The truth is, man must be his own God in the highest sense and must create not only a Heaven for men but for insects and plants, too, for all life, especially the so-called lower forms of it-a triumphal chant of joy-crowned endeavor.

The trees, even the humblest plants, we know struggle upward to the light; surely they should be helped-all difficulties and disorders should be incentives to the divine shaping spirit of man.

Yet Whitman praised death, 'beneficent death.' 'Hateful death!' I cry. I hate it, as Goethe hated it, at least for the choice and master spirits. Who will make good the loss? It is irreparable for me. Death!

I prefer Browning's word here to Whitman's; it's truer. Death he calls 'The Arch-fear;' I often think of it as an ocean; in the great flood another wave sinks and nothing is changed-except to the wave and the other waves near at hand!

With death before him, how any thinking man can believe in an omnipotent and beneficent God, I cannot imagine.
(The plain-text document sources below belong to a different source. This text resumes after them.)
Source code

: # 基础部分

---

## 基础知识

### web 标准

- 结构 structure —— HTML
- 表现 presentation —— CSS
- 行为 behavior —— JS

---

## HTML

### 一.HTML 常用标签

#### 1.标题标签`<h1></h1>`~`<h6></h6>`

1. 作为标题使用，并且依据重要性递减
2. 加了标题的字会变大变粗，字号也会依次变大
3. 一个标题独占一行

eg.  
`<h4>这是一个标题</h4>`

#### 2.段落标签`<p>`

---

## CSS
I am not thinking now of cruelty, though it is the primary law of His creation, but simply of death that comes to all of us, no matter whether we have lived nobly or vilely. How easy it would have been for a benevolent deity to give a second life of youthful vigor to every man or woman who had lived in the main to the highest in him, and how such a reward would have quickened virtue and discouraged vice and made of man's life a sacred progress to all the heights. But as it is, death comes! And even before death, his dread heralds, decaying strength, failing faculties, loss of memory and of joy, the sunlight even drained of warmth.

And we children of an hour quarrel and dispute and show greed and envy while the days shorten to the inevitable end. How could Whitman praise death!
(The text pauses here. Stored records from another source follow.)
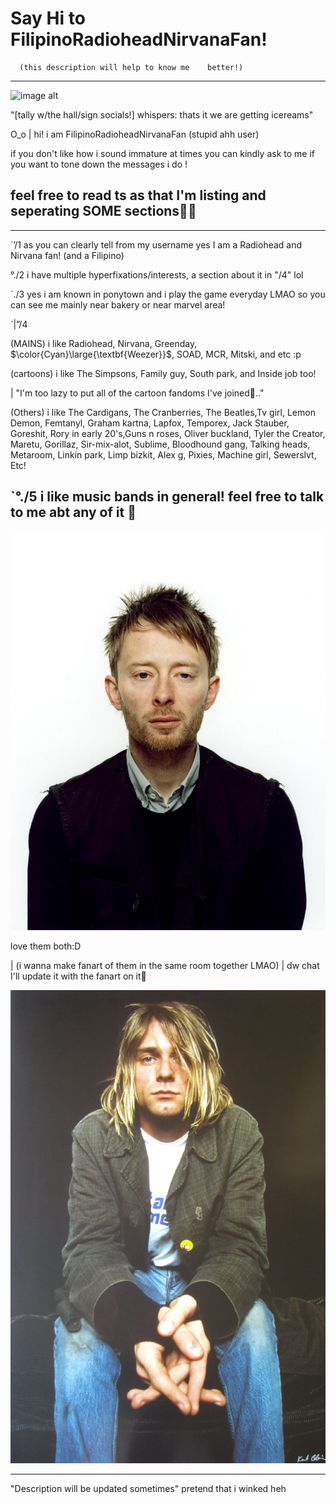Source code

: # Say Hi to FilipinoRadioheadNirvanaFan!

      (this description will help to know me    better!)
- - -

![image alt](https://github.com/FilipinoRadioheadNirvanaFan/Say-hello-to-FilipinoRadioheadNirvanaFan-/blob/0adbf82cf1117bce8ddeecf84e6e141c7e2a2ff2/Screenshot_2025-05-24-11-13-59-287_com.android.chrome-edit.jpg)

"[tally w/the hall/sign socials!] whispers: thats it we are getting icereams"

 O⁠_⁠o | hi! i am FilipinoRadioheadNirvanaFan (stupid ahh user) 

 if you don't like how i sound immature at times you can kindly ask to me if you want to tone down the messages i do ! 

## feel free to read ts as that I'm listing and seperating SOME sections🤷‍♀️

---
  `’/1 as you can clearly tell from my  username yes I am a Radiohead and    Nirvana fan! (and a Filipino)

  °./2 i have multiple  hyperfixations/interests, a section about it in "/4" lol

  `./3 yes i am known in ponytown and i play the game everyday LMAO so you can see me mainly near bakery or near marvel area!

 `|”/4 
 
 (MAINS) i like Radiohead, Nirvana, Greenday, $\color{Cyan}\large{\textbf{Weezer}}$, SOAD, MCR, Mitski, and etc :p 

 (cartoons) i like The Simpsons, Family guy, South park, and Inside job too! 

| "I'm too lazy to put all of the cartoon fandoms I've joined🤧.."
 
 (Others) i like The Cardigans, The Cranberries, The Beatles,Tv girl, Lemon Demon, Femtanyl, Graham kartna, Lapfox, Temporex, Jack Stauber, Goreshit, Rory in early 20's,Guns n roses, Oliver buckland, Tyler the Creator, Maretu, Gorillaz, Sir-mix-alot, Sublime, Bloodhound gang, Talking heads, Metaroom, Linkin park, Limp bizkit, Alex g, Pixies, Machine girl, Sewerslvt, Etc!

  `°./5 i like music bands in general! feel free to talk to me abt any of it 🙏
---

  ![image alt](https://github.com/FilipinoRadioheadNirvanaFan/FilipinoRadioheadNirvanaFan/blob/f4b2511f3f57482f76c3d33fe4a609128f075e5c/ThomYorkeAppearance.jpg)

love them both:D 

| (i wanna make fanart of them in the same room together LMAO)
| dw chat I'll update it with the fanart on it🙏

  ![image alt](https://github.com/FilipinoRadioheadNirvanaFan/FilipinoRadioheadNirvanaFan/blob/0bc10cba4c3b548b1c88f100382e6a8b98016759/Kurt-Cobain-Style-Photo-Plaid-Jacket.jpg)
- - -
"Description will be updated sometimes"
pretend that i winked heh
But after all, what does death matter? It is hideous and terrible, if you will; but few can tell when the curtain will fall and the play for them be finished.

And meanwhile one's work remains. A, B, and C look at it and shrug indifferent shoulders and the years pass and one seems forgotten. Suddenly, some one comes who is interested. 'Strange,' he says, 'how did this work escape praise?' And he begins to praise it, and others follow him, wondering where this new teacher should be placed.

Sometimes, as in the case of Shakespeare, the recognition has to wait three hundred years. What matter? It was a century before anyone dreamed of placing Heine with Goethe: what do the years matter? Sooner or later we are judged by our peers and the judgment is unchangeable. I wait for my peers, welcoming them.

'He has written naughty passages,' says one, and my friend replies, 'so did Shakespeare in 'Hamlet' and with less provocation.' 'His life is the fullest ever lived,' says my disciple, and they all realize that a supreme word has been spoken and that such a man is among the great forever.